::: Records shown :::

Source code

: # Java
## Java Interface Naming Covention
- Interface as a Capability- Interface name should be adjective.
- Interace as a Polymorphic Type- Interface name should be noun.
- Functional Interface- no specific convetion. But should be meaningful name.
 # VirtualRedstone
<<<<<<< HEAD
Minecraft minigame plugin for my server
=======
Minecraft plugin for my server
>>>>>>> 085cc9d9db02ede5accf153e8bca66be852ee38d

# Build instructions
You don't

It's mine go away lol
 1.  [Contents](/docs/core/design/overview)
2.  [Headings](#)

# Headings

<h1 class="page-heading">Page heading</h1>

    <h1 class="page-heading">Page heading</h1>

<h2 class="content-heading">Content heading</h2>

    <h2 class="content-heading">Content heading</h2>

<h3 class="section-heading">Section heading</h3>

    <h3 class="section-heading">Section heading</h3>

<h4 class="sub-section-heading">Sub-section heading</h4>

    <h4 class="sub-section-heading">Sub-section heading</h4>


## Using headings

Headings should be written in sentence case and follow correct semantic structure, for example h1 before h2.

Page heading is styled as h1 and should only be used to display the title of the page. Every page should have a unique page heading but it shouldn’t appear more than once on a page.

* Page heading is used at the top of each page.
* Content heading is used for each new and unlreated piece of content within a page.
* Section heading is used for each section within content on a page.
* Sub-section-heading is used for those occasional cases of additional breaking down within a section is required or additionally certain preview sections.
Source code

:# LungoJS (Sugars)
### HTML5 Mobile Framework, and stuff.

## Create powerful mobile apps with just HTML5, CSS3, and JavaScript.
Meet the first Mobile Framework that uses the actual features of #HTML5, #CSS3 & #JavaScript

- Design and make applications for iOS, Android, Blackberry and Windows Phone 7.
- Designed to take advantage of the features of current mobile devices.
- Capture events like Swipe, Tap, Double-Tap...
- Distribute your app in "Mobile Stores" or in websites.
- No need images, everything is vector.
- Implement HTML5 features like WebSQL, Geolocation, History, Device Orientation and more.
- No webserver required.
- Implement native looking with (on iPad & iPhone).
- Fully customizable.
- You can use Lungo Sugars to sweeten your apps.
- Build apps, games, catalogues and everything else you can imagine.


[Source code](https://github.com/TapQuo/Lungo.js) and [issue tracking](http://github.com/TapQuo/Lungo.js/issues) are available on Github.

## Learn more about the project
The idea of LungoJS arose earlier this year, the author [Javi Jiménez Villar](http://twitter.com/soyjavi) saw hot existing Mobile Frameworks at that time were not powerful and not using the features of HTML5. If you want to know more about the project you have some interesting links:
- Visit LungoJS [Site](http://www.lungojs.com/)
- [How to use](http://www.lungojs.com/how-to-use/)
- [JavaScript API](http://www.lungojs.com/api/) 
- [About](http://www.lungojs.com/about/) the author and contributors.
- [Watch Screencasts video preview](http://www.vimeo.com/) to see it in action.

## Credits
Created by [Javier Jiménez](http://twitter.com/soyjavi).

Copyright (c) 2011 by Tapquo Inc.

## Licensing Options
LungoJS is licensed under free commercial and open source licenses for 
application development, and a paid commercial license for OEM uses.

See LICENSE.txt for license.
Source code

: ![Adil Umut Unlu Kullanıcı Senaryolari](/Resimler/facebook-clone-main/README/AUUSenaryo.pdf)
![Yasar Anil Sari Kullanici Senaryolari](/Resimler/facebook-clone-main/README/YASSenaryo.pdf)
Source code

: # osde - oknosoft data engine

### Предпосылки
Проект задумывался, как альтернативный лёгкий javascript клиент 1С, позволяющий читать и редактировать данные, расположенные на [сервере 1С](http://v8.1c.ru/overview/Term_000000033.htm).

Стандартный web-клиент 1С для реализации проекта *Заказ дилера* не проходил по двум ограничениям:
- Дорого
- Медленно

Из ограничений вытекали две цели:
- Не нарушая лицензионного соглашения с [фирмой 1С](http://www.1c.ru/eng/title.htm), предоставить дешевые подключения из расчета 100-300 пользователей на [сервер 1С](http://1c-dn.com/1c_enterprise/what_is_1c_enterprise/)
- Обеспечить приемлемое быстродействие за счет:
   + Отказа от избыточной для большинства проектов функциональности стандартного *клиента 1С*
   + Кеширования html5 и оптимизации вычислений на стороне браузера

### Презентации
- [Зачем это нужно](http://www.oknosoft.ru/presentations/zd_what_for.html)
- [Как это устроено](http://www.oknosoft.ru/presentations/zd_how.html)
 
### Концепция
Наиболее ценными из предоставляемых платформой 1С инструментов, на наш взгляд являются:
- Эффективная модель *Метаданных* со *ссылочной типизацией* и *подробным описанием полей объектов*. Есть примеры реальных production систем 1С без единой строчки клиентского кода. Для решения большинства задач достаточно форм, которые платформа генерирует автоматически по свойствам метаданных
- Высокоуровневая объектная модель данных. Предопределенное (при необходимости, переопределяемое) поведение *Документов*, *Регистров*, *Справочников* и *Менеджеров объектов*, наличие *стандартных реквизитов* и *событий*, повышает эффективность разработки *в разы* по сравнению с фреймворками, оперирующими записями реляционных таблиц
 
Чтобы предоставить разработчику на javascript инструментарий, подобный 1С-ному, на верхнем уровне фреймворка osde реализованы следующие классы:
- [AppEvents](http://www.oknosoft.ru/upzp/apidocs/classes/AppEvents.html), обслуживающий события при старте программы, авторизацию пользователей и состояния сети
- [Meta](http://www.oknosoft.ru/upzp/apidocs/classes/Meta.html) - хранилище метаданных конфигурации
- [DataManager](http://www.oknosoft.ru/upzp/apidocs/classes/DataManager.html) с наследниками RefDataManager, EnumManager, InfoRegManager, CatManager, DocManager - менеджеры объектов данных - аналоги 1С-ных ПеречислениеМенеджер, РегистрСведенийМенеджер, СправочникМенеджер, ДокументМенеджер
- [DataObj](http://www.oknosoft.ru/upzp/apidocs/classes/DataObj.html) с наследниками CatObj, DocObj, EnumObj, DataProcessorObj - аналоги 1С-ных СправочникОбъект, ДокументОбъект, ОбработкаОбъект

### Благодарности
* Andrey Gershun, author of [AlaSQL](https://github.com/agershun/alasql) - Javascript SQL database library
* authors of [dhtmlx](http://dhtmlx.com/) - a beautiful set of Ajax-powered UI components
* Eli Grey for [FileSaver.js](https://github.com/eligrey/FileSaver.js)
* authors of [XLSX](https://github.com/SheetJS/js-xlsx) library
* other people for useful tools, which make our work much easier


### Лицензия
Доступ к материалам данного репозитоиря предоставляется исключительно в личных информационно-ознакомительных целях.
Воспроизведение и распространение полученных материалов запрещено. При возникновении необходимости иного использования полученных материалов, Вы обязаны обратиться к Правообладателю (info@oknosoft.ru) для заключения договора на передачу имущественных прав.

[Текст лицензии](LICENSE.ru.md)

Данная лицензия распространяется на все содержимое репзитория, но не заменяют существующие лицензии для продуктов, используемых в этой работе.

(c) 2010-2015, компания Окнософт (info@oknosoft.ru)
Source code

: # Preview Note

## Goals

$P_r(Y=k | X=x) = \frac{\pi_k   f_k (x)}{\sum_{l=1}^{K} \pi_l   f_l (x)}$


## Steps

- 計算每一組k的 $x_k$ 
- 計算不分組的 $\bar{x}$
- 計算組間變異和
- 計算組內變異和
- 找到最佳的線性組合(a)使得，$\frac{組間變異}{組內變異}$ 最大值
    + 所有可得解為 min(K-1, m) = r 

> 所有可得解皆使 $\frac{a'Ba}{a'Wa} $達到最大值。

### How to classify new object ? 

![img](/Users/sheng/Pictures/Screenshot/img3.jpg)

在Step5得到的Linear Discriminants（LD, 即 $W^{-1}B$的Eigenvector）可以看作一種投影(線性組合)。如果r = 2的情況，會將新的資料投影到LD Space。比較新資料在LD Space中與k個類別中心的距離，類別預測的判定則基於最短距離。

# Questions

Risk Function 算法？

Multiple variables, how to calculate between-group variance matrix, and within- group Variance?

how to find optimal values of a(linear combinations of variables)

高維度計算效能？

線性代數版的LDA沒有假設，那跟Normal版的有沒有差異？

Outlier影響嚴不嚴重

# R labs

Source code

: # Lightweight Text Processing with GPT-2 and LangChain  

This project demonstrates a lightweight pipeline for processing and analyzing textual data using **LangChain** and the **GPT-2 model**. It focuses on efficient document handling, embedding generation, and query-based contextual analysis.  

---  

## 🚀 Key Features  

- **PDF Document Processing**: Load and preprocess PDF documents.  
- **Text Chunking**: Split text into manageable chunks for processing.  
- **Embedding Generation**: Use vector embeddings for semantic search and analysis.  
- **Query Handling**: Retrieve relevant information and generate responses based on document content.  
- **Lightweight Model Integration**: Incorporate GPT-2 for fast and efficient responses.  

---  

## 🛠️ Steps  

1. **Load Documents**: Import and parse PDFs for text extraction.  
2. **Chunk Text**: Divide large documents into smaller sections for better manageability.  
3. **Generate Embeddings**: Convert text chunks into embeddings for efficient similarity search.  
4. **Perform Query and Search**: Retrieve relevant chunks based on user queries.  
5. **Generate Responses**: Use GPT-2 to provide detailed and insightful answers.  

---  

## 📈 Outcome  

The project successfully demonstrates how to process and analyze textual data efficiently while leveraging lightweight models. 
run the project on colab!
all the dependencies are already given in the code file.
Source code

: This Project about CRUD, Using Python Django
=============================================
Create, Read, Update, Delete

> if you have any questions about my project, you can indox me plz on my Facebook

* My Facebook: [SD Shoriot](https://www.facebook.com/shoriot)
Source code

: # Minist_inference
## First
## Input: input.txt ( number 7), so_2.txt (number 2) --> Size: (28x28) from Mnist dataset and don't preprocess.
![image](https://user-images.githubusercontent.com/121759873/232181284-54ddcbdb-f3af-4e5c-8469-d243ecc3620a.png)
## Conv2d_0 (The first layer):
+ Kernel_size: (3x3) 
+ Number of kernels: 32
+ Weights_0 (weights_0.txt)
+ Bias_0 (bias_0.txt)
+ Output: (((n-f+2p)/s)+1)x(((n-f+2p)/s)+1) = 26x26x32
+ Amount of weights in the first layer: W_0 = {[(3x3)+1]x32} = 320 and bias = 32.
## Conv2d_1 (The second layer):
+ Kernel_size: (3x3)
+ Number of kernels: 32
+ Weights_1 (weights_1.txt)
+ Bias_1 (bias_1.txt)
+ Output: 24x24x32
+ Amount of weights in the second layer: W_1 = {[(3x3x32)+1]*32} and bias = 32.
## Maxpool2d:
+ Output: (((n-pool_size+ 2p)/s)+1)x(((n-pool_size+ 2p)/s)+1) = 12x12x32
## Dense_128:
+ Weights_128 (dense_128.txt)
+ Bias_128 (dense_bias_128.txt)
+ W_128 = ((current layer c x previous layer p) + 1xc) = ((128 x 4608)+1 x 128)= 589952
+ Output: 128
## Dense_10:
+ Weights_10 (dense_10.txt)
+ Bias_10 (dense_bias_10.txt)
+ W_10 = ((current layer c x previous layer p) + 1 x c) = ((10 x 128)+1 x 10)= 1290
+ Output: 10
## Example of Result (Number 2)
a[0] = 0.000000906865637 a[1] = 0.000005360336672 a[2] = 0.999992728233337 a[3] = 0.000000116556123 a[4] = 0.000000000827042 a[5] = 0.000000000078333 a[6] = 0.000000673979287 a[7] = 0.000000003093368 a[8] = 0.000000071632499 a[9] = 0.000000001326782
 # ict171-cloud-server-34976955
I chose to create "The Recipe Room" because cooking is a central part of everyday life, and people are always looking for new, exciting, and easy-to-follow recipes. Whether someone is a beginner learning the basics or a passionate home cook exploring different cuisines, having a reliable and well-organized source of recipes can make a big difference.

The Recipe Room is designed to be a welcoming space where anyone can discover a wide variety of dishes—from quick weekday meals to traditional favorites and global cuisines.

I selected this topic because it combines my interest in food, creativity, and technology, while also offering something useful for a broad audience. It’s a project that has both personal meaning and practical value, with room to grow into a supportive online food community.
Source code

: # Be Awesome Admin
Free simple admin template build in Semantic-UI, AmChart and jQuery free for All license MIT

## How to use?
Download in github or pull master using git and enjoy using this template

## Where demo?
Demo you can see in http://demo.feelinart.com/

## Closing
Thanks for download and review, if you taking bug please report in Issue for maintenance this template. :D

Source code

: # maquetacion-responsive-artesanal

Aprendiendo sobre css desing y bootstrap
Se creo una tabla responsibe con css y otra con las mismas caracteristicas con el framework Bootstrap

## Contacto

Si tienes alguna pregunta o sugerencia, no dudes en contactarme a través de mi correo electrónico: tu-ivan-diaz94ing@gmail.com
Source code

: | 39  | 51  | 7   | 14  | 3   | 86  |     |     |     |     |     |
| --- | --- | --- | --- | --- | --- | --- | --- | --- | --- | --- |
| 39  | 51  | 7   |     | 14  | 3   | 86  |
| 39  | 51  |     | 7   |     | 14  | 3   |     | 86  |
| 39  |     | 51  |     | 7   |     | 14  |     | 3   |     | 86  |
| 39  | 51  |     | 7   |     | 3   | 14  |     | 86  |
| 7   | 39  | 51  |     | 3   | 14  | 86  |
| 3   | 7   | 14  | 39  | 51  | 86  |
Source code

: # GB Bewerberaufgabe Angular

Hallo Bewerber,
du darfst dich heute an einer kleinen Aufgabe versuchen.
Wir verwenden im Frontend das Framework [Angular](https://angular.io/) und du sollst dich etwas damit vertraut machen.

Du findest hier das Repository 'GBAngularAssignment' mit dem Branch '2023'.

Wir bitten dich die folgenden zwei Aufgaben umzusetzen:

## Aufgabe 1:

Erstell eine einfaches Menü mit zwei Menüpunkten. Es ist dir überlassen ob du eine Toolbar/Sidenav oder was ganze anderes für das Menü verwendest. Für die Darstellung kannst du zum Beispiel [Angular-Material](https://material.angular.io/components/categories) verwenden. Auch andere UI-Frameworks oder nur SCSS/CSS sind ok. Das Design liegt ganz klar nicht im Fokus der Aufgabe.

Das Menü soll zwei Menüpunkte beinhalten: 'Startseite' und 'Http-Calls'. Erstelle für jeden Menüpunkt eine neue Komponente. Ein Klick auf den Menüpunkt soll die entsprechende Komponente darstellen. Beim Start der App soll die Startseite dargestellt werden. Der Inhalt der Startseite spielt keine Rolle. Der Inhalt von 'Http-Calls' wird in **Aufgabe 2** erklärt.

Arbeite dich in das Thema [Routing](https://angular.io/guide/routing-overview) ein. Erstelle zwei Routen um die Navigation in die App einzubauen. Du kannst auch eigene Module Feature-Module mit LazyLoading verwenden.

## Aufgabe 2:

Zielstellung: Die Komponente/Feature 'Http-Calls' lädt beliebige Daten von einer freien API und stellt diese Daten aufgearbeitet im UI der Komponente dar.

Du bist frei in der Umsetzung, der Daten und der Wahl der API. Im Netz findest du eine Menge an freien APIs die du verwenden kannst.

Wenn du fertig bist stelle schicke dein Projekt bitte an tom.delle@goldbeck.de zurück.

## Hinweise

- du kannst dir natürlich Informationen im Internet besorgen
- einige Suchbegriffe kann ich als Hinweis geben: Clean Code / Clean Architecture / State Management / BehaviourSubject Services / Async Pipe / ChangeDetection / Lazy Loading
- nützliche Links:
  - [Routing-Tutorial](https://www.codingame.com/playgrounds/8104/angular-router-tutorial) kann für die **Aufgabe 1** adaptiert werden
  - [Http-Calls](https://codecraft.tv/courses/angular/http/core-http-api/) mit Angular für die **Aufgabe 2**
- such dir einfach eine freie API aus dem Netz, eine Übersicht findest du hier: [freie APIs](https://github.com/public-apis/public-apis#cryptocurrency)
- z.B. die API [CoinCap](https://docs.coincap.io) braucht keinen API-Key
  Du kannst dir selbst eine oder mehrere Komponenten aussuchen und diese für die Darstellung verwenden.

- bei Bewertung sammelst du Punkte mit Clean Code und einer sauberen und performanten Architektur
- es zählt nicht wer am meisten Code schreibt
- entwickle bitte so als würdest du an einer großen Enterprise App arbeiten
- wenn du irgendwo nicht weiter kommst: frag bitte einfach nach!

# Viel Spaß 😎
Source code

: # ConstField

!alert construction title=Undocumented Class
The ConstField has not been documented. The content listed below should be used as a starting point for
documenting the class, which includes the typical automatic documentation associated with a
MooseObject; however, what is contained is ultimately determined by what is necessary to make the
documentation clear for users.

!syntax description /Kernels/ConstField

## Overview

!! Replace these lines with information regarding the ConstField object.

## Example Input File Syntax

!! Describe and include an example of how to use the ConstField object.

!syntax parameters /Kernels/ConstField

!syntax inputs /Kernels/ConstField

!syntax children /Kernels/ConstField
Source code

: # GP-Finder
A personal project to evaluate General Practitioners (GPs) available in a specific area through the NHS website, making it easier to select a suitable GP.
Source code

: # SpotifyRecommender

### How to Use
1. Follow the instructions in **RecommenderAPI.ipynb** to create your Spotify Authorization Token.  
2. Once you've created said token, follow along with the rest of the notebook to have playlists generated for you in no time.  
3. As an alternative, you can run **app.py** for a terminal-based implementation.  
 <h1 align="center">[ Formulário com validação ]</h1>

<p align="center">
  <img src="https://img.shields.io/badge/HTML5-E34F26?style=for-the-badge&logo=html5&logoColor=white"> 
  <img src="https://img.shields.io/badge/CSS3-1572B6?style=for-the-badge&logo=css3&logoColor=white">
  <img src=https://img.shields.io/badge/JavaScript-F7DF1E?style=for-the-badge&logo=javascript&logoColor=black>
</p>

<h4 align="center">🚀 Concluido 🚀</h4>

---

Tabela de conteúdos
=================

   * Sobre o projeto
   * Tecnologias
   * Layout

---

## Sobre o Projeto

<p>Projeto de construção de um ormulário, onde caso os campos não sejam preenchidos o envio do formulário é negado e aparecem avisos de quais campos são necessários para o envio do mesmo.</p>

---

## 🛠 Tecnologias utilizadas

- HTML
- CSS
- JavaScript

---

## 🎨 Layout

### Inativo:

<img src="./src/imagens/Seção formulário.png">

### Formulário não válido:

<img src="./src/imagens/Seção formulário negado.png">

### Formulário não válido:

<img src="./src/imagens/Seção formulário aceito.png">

:::

* _Task directions_: All that is needed is a number: how many lines in the data above contain the string "LangChain".

* _Written response_: 2